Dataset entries
———

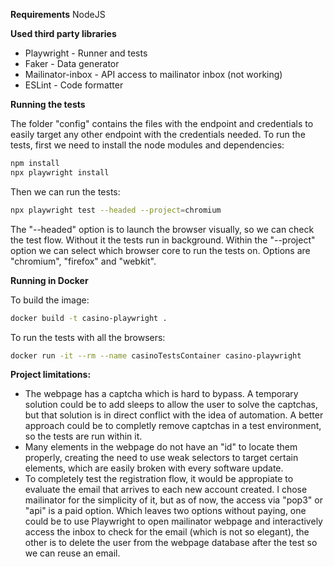 **Requirements**
NodeJS

**Used third party libraries**
- Playwright - Runner and tests
- Faker - Data generator
- Mailinator-inbox - API access to mailinator inbox (not working)
- ESLint - Code formatter

**Running the tests**

The folder "config" contains the files with the endpoint and credentials to easily target any other endpoint with the credentials needed.
To run the tests, first we need to install the node modules and dependencies:
```bash
npm install
npx playwright install
```
Then we can run the tests:
```bash
npx playwright test --headed --project=chromium
```
The "--headed" option is to launch the browser visually, so we can check the test flow. Without it the tests run in background.
Within the "--project" option we can select which browser core to run the tests on. Options are "chromium", "firefox" and "webkit".

**Running in Docker**

To build the image:
```bash
docker build -t casino-playwright .
```
To run the tests with all the browsers:
```bash
docker run -it --rm --name casinoTestsContainer casino-playwright
```

**Project limitations:**
- The webpage has a captcha which is hard to bypass. A temporary solution could be to add sleeps to allow the user to solve the captchas, but that solution is in direct conflict with the idea of automation. A better approach could be to completly remove captchas in a test environment, so the tests are run within it.
- Many elements in the webpage do not have an "id" to locate them properly, creating the need to use weak selectors to target certain elements, which are easily broken with every software update.
- To completely test the registration flow, it would be appropiate to evaluate the email that arrives to each new account created. I chose mailinator for the simplicity of it, but as of now, the access via "pop3" or "api" is a paid option. Which leaves two options without paying, one could be to use Playwright to open mailinator webpage and interactively access the inbox to check for the email (which is not so elegant), the other is to delete the user from the webpage database after the test so we can reuse an email.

———

## PROBLEM:
Each line from the first line of the entries through the line containing "- Many elements" should be duplicated word for word, and nothing more; the pictures stay out.

## WRITTEN SOLUTION:
 **Requirements**
NodeJS

**Used third party libraries**
- Playwright - Runner and tests
- Faker - Data generator
- Mailinator-inbox - API access to mailinator inbox (not working)
- ESLint - Code formatter

**Running the tests**

The folder "config" contains the files with the endpoint and credentials to easily target any other endpoint with the credentials needed.
To run the tests, first we need to install the node modules and dependencies:
```bash
npm install
npx playwright install
```
Then we can run the tests:
```bash
npx playwright test --headed --project=chromium
```
The "--headed" option is to launch the browser visually, so we can check the test flow. Without it the tests run in background.
Within the "--project" option we can select which browser core to run the tests on. Options are "chromium", "firefox" and "webkit".

**Running in Docker**

To build the image:
```bash
docker build -t casino-playwright .
```
To run the tests with all the browsers:
```bash
docker run -it --rm --name casinoTestsContainer casino-playwright
```

**Project limitations:**
- The webpage has a captcha which is hard to bypass. A temporary solution could be to add sleeps to allow the user to solve the captchas, but that solution is in direct conflict with the idea of automation. A better approach could be to completly remove captchas in a test environment, so the tests are run within it.
- Many elements in the webpage do not have an "id" to locate them properly, creating the need to use weak selectors to target certain elements, which are easily broken with every software update.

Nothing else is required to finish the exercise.